Todo este prestígio e influência manter-se-ia após a morte de Bahadur Shah, em 1712, durante o período de violentos conflitos intestinos que se seguiu e após a subida ao trono de Farrukh Siyar, em 1713. Bastante doente, minado pelo carbúnculo, este monarca deve a sua vida aos conhecimentos de medicina natural de Juliana – que estudara bem os tratados de Garcia de Orta – e certamente também às suas orações, pois era uma pessoa muito devota. Uma vez curado o governante mostrou-se bastante agradecido e feliz e a indo-portuguesa, tirando partido desse estado de graça, moveria os necessários cordelinhos para facilitar a vida aos comerciantes e religiosos portugueses disseminados por todo o império mogol. Procederia de igual modo com os ingleses, com os holandeses e até com os representantes do Papa.
“Dona Juliana, dotada de forte personalidade, foi sempre um esteio de convicções seguras ao lado dos revoltos acontecimentos que fizeram suceder os cinco imperadores seus contemporâneos. O respeito que mereceu a cada um deles a sua presença e conselho deixa adivinhar nesta dama portuguesa a trave mestra de grande parte do funcionamento da corte”, conclui Beatriz Bastos da Silva.
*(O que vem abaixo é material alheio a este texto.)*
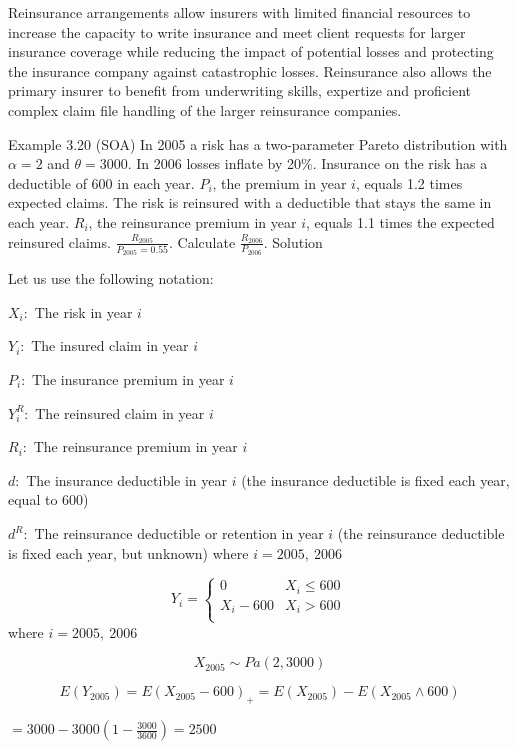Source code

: \documentclass[]{book}
\theoremstyle{definition}
\theoremstyle{definition}
\theoremstyle{definition}
\theoremstyle{remark}
\begin{document}
Reinsurance arrangements allow insurers with limited financial resources
to increase the capacity to write insurance and meet client requests for
larger insurance coverage while reducing the impact of potential losses
and protecting the insurance company against catastrophic losses.
Reinsurance also allows the primary insurer to benefit from underwriting
skills, expertize and proficient complex claim file handling of the
larger reinsurance companies.

Example 3.20 (SOA) In 2005 a risk has a two-parameter Pareto
distribution with \(\alpha = 2\) and \(\theta = 3000\). In 2006 losses
inflate by 20\%. Insurance on the risk has a deductible of 600 in each
year. \(P_{i}\), the premium in year \(i\), equals 1.2 times expected
claims. The risk is reinsured with a deductible that stays the same in
each year. \(R_{i}\), the reinsurance premium in year \(i\), equals 1.1
times the expected reinsured claims.
\(\frac{R_{2005}}{P_{2005} = 0.55}\). Calculate
\(\frac{R_{2006}}{P_{2006}}\). Solution

Let us use the following notation:

\(X_{i}:\) The risk in year \(i\)

\(Y_{i}:\) The insured claim in year \(i\)

\(P_{i}:\) The insurance premium in year \(i\)

\(Y_{i}^{R}:\) The reinsured claim in year \(i\)

\(R_{i}:\) The reinsurance premium in year \(i\)

\(d:\) The insurance deductible in year \(i\) (the insurance deductible
is fixed each year, equal to 600)

\(d^{R}:\) The reinsurance deductible or retention in year \(i\) (the
reinsurance deductible is fixed each year, but unknown) where
\(i = 2005,\ 2006\)

\[Y_{i} = \left\{ \begin{matrix}
0 & X_{i} \leq 600 \\
X_{i} - 600 & X_{i} > 600 \\
\end{matrix} \right.\ \] where \(i = 2005,\ 2006\)

\[X_{2005}\sim Pa\left( 2,3000 \right)\]

\[E\left( Y_{2005} \right) = E\left( X_{2005} - 600 \right)_{+} = E\left( X_{2005} \right) - E\left( X_{2005} \land 600 \right)\]

\(= 3000 - 3000\left( 1 - \frac{3000}{3600} \right) = 2500\)
\end{document}

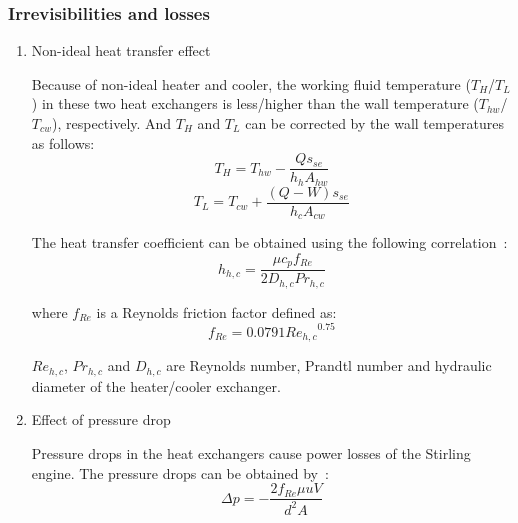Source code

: 
\subsubsection{Irrevisibilities and losses}

\begin{enumerate}
\item Non-ideal heat transfer effect

Because of non-ideal heater and cooler, the working fluid temperature ($T_{H}$/$T_L$) in these two heat exchangers is less/higher than the wall temperature ($T_{hw}$/$T_{cw}$), respectively. And $T_{H}$ and $T_{L}$ can be corrected by the wall temperatures as follows:
\begin{equation}
	T_H = T_{hw} - \frac{Qs_{se}}{h_hA_{hw}}
	\label{eq:T_H}
\end{equation}
\begin{equation}
	T_L = T_{cw} + \frac{(Q-W)s_{se}}{h_cA_{cw}}
	\label{eq:T_L}
\end{equation}

The heat transfer coefficient can be obtained using the following correlation~\cite{Babaelahi2015}:
\begin{equation}
	h_{h,c} = \frac{\mu c_pf_{Re}}{2D_{h,c}Pr_{h,c}}
\end{equation}

where $f_{Re}$ is a Reynolds friction factor defined as:
\begin{equation}
	f_{Re} = 0.0791{Re_{h,c}}^{0.75}
\end{equation}

$Re_{h,c}$, $Pr_{h,c}$ and $D_{h,c}$ are Reynolds number, Prandtl number and hydraulic diameter of the heater/cooler exchanger.

\item Effect of pressure drop

Pressure drops in the heat exchangers cause power losses of the Stirling engine. The pressure drops can be obtained by~\cite{Urieli1984}:
\begin{equation}
	\Delta p = -\frac{2f_{Re}\mu u V}{d^2A}
\end{equation}


\end{enumerate}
E apesar dessa posição privilegiada na Corte, “Juliana não parece sensível a benesses próprias, conquanto a saibamos rica, procurando sim servir-se da consideração que detinha para interceder pelos negócios do estado português e sobretudo pela Fé (…) Da pena rigorosa dos jesuítas não hesita em tecer-lhe encómios e agradecimentos pelo favor que lhes granjeou esta dama em pleno ‘coração’ do grão-mogol”. E até o Rei português lhe confiará os negócios longínquos, algo de inusitado numa época em que os assuntos de Estado eram matéria quase exclusivo do sexo masculino.
Juliana, apesar da sua proximidade com a poderosa Família Real de fé muçulmana, nunca desistiria de sua fé cristã, tendo sido fundamental a sua ajuda para os propósitos missionários da Sociedade de Jesus na disseminação do Cristianismo na Índia e no Tibete, daí que tenha sido reconhecida como Padroeira da Sociedade de Jesus. Além do seu casamento em Goa, seguramente sob os auspícios dos jesuítas, pouco se sabe da vida pessoal de Juliana Dias da Costa. Pelo contrário, o seu desempenho na esfera política, diplomática e sobretudo social é um facto inegável. “O mesmo podemos avançar no campo da sua generosidade para com os desvalidos, na colaboração que deu sempre à acção missionária. Foi-lhe concedida a mercê de poder comprar, a 2 de Junho de 1713, a aldeia Manory, da jurisdição portuguesa de Baçaim, constituindo para o efeito como seu procurador o Padre Henrique Pereira da Companhia de Jesus”, diz-nos Beatriz Bastos da Silva.
Juliana Dias da Costa faleceu em 1734 com 78 anos de idade, tendo sido contemporânea “de Shah Jahan (1592-1658), o viúvo inconsolável da bela Mumtaz-Mahal, de Aurengzebo (1658-1707), de Baadur Xá (1707-1712), de Jaandar Xá (1712), de Farrukhsiyar (1712-1719) e de Maomé Xá (1719-1748)”. Encontra-se sepultada numa campa anónima na cidade de Agra.